Charles Monroe "Jeff" Tesreau (March 5, 1888 – October 24, 1946) was an American Major League Baseball player.

Biography

Tesreau initially signed with a minor league team of the St. Louis Browns in 1909. In 1910, his contract was purchased by the New York Giants.

Tesreau c. 1912
Tesreau c. 1912

After two years in the minors, Tesreau learned how to throw a spitball, which became his signature pitch. He started the second game of the 1912 season for the Giants. The New York Times wrote, "Tesreau has curves which bend like barrel hoops and speed like lightning. He's just the kind of a strong man McGraw has been looking for." In the 1912 World Series, Tesreau went 1–2 against Boston Red Sox ace Smoky Joe Wood.
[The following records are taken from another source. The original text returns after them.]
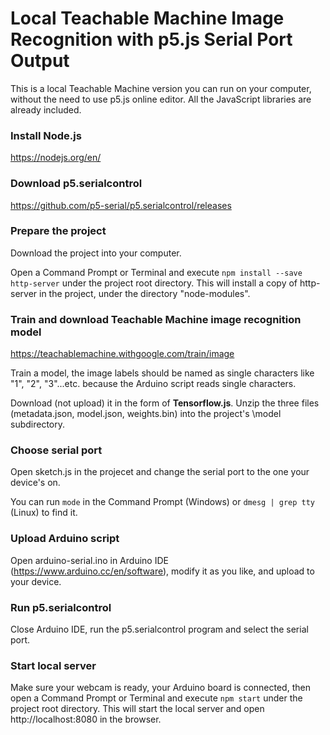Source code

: # Local Teachable Machine Image Recognition with p5.js Serial Port Output

This is a local Teachable Machine version you can run on your computer, without the need to use p5.js online editor. All the JavaScript libraries are already included.

### Install Node.js

https://nodejs.org/en/

### Download p5.serialcontrol

https://github.com/p5-serial/p5.serialcontrol/releases

### Prepare the project

Download the project into your computer.

Open a Command Prompt or Terminal and execute ```npm install --save http-server``` under the project root directory. This will install a copy of http-server in the project, under the directory "node-modules".

### Train and download Teachable Machine image recognition model

https://teachablemachine.withgoogle.com/train/image

Train a model, the image labels should be named as single characters like "1", "2", "3"...etc. because the Arduino script reads single characters.

Download (not upload) it in the form of **Tensorflow.js**. Unzip the three files (metadata.json, model.json, weights.bin) into the project's \model subdirectory.

### Choose serial port

Open sketch.js in the projecet and change the serial port to the one your device's on.

You can run ```mode``` in the Command Prompt (Windows) or ```dmesg | grep tty``` (Linux) to find it.

### Upload Arduino script

Open arduino-serial.ino in Arduino IDE (https://www.arduino.cc/en/software), modify it as you like, and upload to your device.

### Run p5.serialcontrol

Close Arduino IDE, run the p5.serialcontrol program and select the serial port.

### Start local server

Make sure your webcam is ready, your Arduino board is connected, then open a Command Prompt or Terminal and execute ```npm start``` under the project root directory. This will start the local server and open http://localhost:8080 in the browser.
In 1912, Tesreau was 17–7 and had a league leading ERA of 1.96. ERA officially became a statistic of Major League Baseball in 1912, and Tesreau along with the American League's Walter Johnson became the first players recognized for leading the major leagues in that category. On September 6 of that season, Tesreau no-hit the Philadelphia Phillies 3-0.

From 1912 to 1917, Tesreau remained a starting pitcher with the Giants. In 1918, he had an argument with manager John McGraw and quit the team in the middle of the season. In 1919, Tesreau refused to play for the Giants, and McGraw refused to trade or release him. Tesreau took a position as baseball coach for the Dartmouth Big Green baseball team of Dartmouth College, a position he held until his death on September 24, 1946. He won 348 games as coach for Dartmouth, often coaching against Joe Wood, who had become the Yale University Yale Bulldogs baseball coach.

Standing 6 ft 2 in (1.88 m), Tesreau was given the nickname "Jeff" because he resembled boxer Jim Jeffries.[1]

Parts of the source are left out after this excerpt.